所々アイスバーンがあって歩くのに注意が必要だ。
ビルの谷間は、雪が溶けるのが遅いので仕方がないことだった。
「社長は、充分頑張りましたよ、そろそろ幸せみつけて下さいよ。」
土屋は煙草に火をつけた。
「ありがとう。土屋こそ、幸せみつけて欲しいわ?いつもすまないと思っているのよ。」
「ワタシは大丈夫なんですがね、充実していますから。

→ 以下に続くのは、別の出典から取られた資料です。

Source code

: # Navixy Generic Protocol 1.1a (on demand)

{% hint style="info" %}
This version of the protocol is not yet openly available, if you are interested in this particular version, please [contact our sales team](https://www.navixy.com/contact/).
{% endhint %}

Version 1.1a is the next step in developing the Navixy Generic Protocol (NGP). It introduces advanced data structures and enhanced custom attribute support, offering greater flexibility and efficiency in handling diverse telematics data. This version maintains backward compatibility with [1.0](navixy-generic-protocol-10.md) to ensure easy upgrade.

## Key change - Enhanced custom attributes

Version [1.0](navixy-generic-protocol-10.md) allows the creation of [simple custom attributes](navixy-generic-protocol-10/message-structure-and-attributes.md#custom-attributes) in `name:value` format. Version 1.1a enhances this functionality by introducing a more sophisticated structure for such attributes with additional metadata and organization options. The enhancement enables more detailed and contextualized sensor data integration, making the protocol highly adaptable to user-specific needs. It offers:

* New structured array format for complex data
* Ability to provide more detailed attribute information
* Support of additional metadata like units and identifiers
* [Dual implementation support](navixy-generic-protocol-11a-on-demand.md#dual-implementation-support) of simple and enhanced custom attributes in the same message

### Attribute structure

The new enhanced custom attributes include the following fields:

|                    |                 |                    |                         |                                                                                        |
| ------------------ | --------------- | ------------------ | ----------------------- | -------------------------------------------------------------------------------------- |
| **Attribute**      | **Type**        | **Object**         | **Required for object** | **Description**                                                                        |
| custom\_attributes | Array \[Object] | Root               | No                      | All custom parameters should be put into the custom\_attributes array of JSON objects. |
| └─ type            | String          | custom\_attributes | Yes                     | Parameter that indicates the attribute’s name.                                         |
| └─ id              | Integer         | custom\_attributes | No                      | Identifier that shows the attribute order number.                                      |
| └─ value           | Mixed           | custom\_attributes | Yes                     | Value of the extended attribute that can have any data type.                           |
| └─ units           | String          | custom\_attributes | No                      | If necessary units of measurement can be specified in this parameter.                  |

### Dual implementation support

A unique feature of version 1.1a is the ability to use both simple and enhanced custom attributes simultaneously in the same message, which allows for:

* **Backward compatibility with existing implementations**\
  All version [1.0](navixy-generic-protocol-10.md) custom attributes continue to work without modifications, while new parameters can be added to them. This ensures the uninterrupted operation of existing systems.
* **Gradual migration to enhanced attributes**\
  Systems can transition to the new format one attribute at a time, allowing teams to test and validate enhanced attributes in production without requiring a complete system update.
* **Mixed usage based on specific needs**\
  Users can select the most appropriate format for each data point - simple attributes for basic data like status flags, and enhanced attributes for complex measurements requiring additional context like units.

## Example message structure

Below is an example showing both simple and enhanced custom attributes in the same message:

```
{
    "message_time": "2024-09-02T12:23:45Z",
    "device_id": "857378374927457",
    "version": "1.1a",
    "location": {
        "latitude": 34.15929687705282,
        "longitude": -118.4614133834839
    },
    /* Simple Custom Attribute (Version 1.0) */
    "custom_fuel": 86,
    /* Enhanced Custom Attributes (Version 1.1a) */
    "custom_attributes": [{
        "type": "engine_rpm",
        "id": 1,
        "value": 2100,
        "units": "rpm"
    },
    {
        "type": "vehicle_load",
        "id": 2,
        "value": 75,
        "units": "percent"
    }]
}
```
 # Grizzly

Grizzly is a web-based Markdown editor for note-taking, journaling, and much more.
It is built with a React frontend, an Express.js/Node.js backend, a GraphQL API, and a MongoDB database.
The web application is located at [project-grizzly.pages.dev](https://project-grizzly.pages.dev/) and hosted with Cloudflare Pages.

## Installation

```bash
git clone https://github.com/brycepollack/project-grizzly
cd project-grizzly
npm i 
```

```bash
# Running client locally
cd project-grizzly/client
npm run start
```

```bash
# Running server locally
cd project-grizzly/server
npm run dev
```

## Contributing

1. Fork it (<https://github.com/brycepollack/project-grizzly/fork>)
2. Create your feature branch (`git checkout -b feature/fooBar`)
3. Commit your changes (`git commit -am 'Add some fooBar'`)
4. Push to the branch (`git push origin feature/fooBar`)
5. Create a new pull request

」
土屋の吐いた煙が切れ切れに光の中をさまよった。
「ねぇ土屋?早速なんだけど、昨日のユキ指名の川原って新メンバー……。」
「あー!そうでした!夕べはうまくいったんですよね?」
向き直った反動で土屋の煙草の灰が床に落ちた。
「やー!スミマセン!」
私は屈んでティッシュで床を拭った。
慌てんぼうの土屋らしい振る舞いに私は笑いをこらえた。
「あの川原って男、何か企んでいそうなのよ。」
私はティッシュを手の中で丸めながら言った。